_The task_
Tally the lines in the listing below that include "diagnostic". Answer with the count and nothing more.

_Records to process_
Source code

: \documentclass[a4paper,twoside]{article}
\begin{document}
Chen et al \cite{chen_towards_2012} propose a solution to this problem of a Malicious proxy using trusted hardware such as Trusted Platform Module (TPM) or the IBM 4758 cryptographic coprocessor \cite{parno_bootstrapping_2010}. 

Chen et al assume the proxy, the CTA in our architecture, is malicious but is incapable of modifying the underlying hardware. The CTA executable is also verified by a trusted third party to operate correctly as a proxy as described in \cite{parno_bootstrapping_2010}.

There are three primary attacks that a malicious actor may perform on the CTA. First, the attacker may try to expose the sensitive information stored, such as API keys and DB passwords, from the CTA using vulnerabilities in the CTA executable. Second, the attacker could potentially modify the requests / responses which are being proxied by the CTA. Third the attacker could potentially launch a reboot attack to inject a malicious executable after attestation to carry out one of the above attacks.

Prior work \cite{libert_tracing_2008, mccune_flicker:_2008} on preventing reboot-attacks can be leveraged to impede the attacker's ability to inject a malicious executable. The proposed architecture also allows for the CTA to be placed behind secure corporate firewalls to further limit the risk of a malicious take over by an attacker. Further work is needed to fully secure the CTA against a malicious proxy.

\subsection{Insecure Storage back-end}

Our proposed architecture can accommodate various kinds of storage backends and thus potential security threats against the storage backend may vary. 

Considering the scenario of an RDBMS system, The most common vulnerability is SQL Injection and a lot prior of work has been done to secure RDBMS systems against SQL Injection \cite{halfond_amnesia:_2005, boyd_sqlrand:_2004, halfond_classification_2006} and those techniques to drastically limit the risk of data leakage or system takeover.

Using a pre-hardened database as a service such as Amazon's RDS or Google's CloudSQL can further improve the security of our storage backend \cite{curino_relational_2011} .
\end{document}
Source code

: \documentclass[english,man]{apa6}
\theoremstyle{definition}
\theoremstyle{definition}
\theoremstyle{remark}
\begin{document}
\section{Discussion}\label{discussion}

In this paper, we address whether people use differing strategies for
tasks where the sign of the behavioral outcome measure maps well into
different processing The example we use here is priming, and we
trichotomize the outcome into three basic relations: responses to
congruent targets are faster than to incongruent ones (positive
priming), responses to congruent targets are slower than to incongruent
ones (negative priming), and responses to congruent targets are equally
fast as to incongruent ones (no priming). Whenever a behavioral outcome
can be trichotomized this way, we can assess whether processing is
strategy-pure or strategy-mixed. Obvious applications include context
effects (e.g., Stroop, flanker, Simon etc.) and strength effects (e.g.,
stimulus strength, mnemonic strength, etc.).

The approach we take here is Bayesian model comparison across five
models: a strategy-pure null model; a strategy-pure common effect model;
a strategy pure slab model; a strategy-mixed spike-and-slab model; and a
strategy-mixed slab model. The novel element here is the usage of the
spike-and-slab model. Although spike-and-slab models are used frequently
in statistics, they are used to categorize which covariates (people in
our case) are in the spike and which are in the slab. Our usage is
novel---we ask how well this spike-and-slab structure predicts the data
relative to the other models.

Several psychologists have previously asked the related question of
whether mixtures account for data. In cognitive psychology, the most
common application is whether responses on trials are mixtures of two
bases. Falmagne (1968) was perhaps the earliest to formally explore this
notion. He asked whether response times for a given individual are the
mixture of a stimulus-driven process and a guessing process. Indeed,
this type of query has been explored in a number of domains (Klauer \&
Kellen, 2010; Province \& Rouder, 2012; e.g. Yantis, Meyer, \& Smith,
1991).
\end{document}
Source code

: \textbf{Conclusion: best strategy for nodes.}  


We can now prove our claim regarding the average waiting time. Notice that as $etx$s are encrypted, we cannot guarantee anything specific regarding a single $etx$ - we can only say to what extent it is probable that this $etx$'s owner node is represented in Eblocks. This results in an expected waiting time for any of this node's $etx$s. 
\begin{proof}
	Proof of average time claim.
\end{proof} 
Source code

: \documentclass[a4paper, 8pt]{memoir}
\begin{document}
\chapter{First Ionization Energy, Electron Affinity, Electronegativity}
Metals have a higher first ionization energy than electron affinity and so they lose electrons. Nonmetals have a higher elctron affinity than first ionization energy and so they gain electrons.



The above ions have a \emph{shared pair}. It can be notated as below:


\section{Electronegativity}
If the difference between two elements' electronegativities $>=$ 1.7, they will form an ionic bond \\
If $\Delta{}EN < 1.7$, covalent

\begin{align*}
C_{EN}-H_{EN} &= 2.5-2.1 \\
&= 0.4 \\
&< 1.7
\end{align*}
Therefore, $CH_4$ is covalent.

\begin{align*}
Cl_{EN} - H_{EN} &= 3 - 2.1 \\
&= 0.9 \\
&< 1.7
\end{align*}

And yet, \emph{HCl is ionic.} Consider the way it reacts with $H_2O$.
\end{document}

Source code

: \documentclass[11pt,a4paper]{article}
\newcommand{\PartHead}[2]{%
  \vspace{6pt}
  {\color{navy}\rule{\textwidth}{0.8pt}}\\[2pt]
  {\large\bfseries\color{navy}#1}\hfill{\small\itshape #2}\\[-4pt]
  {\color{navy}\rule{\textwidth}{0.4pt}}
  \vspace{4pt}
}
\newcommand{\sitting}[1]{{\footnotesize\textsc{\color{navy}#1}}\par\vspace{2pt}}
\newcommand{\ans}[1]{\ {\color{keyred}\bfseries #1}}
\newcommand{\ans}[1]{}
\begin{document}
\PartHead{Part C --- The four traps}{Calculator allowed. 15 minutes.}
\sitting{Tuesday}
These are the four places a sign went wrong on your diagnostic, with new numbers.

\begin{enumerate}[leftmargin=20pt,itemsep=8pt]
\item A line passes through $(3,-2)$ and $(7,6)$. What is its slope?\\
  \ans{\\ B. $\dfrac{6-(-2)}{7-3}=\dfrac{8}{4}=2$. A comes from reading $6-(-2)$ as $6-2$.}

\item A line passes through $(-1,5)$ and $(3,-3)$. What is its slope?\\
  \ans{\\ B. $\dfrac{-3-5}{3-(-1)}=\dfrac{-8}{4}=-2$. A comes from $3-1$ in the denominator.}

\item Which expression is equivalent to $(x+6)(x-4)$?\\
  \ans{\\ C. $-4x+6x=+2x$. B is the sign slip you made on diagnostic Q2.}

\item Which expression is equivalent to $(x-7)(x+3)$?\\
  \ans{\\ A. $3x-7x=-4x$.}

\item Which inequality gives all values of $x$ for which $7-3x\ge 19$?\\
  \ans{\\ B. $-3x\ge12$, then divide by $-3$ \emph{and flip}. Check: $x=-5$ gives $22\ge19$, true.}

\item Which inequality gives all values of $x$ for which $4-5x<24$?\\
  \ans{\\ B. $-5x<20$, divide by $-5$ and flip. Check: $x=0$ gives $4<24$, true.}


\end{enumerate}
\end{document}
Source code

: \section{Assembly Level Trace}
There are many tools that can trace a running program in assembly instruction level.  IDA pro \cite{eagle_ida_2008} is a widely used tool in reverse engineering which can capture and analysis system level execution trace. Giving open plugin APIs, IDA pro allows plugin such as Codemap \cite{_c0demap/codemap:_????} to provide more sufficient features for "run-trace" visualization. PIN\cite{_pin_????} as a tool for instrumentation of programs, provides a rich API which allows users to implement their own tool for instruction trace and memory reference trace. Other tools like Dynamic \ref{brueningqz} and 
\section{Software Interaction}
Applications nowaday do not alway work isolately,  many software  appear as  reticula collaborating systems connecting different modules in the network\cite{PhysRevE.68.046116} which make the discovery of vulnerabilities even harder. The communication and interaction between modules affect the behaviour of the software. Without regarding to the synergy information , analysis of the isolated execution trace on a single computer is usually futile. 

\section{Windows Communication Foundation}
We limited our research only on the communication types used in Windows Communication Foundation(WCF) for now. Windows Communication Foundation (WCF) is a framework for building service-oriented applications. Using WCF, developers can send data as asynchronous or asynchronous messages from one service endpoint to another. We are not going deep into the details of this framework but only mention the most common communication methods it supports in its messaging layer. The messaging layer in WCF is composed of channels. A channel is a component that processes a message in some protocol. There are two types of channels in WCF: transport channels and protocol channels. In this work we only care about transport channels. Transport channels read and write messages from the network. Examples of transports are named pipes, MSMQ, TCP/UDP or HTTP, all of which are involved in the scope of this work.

_Result for this exercise_
2